Opec’s oil output fell in December to the lowest since May 2011, a Reuters survey found, due to strikes and protests in Libya, stagnation in Iraqi exports and a further reduction in Saudi Arabian supply.
Output from the Organization of the Petroleum Exporting Countries averaged 29.53 million barrels per day (bpd), down from 29.64 million bpd in November, according to the survey based on shipping data and information from sources at oil companies, Opec and consultants.
The survey illustrates the drag on Opec production from unplanned outages, which helped keep oil prices above $100 a barrel in 2013 and may persist. A rise in Libyan output has weighed on prices in early 2014, but a further recovery is by no means assured.
“Supply issues are still in the spotlight,” said Carsten Fritsch, analyst at Commerzbank. “In terms of Libya, it is too early to say if production levels will stabilize further.”
In December, protests in Libya, lower Saudi Arabian supply and stagnation in Iraq outweighed an increase in Nigeria and a further small rise in Iranian shipments.
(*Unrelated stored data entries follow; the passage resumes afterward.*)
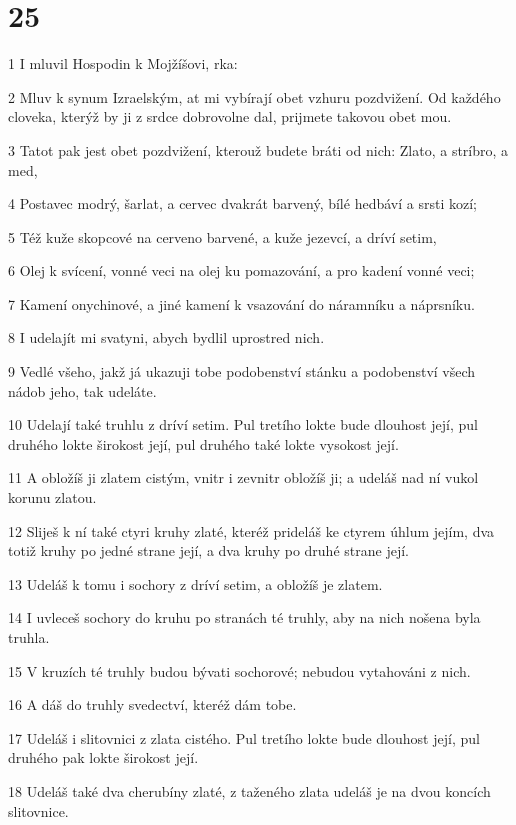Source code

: \chapter{25}

\par 1 I mluvil Hospodin k Mojžíšovi, rka:
\par 2 Mluv k synum Izraelským, at mi vybírají obet vzhuru pozdvižení. Od každého cloveka, kterýž by ji z srdce dobrovolne dal, prijmete takovou obet mou.
\par 3 Tatot pak jest obet pozdvižení, kterouž budete bráti od nich: Zlato, a stríbro, a med,
\par 4 Postavec modrý, šarlat, a cervec dvakrát barvený, bílé hedbáví a srsti kozí;
\par 5 Též kuže skopcové na cerveno barvené, a kuže jezevcí, a dríví setim,
\par 6 Olej k svícení, vonné veci na olej ku pomazování, a pro kadení vonné veci;
\par 7 Kamení onychinové, a jiné kamení k vsazování do náramníku a náprsníku.
\par 8 I udelajít mi svatyni, abych bydlil uprostred nich.
\par 9 Vedlé všeho, jakž já ukazuji tobe podobenství stánku a podobenství všech nádob jeho, tak udeláte.
\par 10 Udelají také truhlu z dríví setim. Pul tretího lokte bude dlouhost její, pul druhého lokte širokost její, pul druhého také lokte vysokost její.
\par 11 A obložíš ji zlatem cistým, vnitr i zevnitr obložíš ji; a udeláš nad ní vukol korunu zlatou.
\par 12 Sliješ k ní také ctyri kruhy zlaté, kteréž prideláš ke ctyrem úhlum jejím, dva totiž kruhy po jedné strane její, a dva kruhy po druhé strane její.
\par 13 Udeláš k tomu i sochory z dríví setim, a obložíš je zlatem.
\par 14 I uvleceš sochory do kruhu po stranách té truhly, aby na nich nošena byla truhla.
\par 15 V kruzích té truhly budou bývati sochorové; nebudou vytahováni z nich.
\par 16 A dáš do truhly svedectví, kteréž dám tobe.
\par 17 Udeláš i slitovnici z zlata cistého. Pul tretího lokte bude dlouhost její, pul druhého pak lokte širokost její.
\par 18 Udeláš také dva cherubíny zlaté, z taženého zlata udeláš je na dvou koncích slitovnice.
Opec’s December output is the lowest since May 2011, when the group pumped 28.90 million bpd according to Reuters surveys, and leaves supply below Opec’s nominal target of 30 million bpd for a third month.
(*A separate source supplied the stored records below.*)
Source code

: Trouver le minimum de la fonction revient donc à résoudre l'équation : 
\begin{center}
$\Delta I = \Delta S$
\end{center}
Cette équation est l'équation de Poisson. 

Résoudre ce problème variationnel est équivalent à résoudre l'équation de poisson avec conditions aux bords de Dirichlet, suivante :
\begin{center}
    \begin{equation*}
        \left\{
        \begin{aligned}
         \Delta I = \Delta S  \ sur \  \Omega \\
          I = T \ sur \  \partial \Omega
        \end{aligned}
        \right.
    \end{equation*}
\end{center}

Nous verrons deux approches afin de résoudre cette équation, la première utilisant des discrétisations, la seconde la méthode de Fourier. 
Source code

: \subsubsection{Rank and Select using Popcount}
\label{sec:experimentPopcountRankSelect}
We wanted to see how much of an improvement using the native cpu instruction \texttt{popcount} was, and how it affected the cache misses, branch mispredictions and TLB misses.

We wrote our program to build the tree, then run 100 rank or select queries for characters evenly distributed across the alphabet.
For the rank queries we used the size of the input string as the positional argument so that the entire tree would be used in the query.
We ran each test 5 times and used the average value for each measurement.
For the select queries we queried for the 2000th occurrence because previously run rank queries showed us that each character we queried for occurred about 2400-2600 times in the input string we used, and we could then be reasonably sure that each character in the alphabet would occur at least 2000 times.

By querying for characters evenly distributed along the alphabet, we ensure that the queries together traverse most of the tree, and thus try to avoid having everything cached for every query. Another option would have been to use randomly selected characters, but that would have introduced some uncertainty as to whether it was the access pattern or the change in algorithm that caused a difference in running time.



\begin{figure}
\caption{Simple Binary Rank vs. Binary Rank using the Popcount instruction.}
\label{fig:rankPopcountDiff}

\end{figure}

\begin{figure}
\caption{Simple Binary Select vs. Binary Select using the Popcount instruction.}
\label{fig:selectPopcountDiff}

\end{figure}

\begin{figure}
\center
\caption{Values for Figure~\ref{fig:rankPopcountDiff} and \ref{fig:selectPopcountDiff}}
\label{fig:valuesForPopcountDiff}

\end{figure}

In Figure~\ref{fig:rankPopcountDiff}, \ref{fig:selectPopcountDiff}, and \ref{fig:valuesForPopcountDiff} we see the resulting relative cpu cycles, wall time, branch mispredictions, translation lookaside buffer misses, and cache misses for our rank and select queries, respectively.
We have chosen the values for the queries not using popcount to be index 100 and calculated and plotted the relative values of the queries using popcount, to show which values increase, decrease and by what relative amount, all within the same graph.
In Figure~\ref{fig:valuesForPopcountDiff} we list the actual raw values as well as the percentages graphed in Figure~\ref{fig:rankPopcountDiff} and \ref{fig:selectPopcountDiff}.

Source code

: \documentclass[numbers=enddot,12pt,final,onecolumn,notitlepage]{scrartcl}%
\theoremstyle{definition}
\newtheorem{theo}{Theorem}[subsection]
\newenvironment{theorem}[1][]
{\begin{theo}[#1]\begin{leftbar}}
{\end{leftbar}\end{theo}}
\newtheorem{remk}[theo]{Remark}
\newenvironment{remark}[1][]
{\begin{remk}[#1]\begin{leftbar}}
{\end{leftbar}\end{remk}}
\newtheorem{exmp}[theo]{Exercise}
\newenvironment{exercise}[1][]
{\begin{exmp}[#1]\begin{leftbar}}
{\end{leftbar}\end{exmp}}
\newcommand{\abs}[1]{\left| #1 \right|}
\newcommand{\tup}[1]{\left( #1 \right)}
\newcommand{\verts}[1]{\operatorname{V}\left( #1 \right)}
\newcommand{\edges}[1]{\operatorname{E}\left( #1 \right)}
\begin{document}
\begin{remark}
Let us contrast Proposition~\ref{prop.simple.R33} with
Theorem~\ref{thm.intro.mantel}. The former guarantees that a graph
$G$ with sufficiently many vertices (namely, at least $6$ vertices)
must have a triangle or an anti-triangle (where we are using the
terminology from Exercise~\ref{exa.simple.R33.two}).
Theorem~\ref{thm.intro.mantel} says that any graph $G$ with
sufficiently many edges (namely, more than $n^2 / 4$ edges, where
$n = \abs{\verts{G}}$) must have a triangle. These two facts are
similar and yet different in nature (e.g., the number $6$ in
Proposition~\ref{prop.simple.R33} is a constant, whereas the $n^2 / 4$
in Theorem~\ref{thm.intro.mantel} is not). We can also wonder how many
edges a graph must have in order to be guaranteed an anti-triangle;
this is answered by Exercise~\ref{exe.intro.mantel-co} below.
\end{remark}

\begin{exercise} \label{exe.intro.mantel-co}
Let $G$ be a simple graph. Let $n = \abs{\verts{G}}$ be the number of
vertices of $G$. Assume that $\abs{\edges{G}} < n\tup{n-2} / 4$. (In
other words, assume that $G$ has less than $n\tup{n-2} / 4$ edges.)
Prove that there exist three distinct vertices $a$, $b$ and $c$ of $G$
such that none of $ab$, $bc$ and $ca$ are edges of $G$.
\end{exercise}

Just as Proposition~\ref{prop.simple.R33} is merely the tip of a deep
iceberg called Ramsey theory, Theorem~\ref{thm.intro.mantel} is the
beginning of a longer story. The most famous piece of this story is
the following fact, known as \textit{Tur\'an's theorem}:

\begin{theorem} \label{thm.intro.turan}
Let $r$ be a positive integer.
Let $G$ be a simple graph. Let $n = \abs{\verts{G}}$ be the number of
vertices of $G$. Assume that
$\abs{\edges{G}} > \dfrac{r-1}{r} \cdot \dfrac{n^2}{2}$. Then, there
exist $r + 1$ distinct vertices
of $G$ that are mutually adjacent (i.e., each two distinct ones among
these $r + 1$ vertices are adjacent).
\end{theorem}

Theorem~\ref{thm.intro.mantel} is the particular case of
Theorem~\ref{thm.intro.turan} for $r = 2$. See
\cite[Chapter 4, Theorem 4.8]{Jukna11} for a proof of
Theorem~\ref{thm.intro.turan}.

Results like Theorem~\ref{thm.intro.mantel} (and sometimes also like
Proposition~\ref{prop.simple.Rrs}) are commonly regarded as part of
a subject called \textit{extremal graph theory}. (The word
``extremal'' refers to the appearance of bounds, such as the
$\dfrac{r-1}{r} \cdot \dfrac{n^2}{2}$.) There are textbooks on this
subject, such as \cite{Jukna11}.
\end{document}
Saudi Arabia, industry sources say, trimmed output due to a reduced requirement for crude to fuel domestic power plants and lower demand outside the country.
The kingdom has cut supplies from 10.05 million bpd in August, the highest since records began in 1980, according to figures from the U.S. Energy Information Administration.
In Libya, protests at fields and terminals limited supplies. Output averaged 250,000 bpd in December, less than 290,000 bpd in November and a fraction of the 1.4 million bpd it was pumping earlier this year.
Output is set to rise this month after the reopening of the El Sharara field at the weekend. The prospective restart at the 340,000 bpd field put downward pressure on prices last week.
Iraq’s oil exports in December edged lower to 2.34 million bpd. Bad weather kept a lid on shipments through southern terminals, and exports of Kirkuk crude through northern Iraq declined. Still, the completion of maintenance at southern terminals should allow exports to rise this year.
Output rose in Nigeria, where supply has been increasingly hit by spills and theft from pipelines, due to the end of maintenance at Royal Dutch Shell’s Bonga oilfield.
Iranian supply to market was estimated at 2.7 million bpd, up 50,000 bpd, but still curbed by sanctions. Iran reached a deal in November with six western powers to limit its nuclear programme, under which sanctions on oil investment and trade with Iran may be eased this year.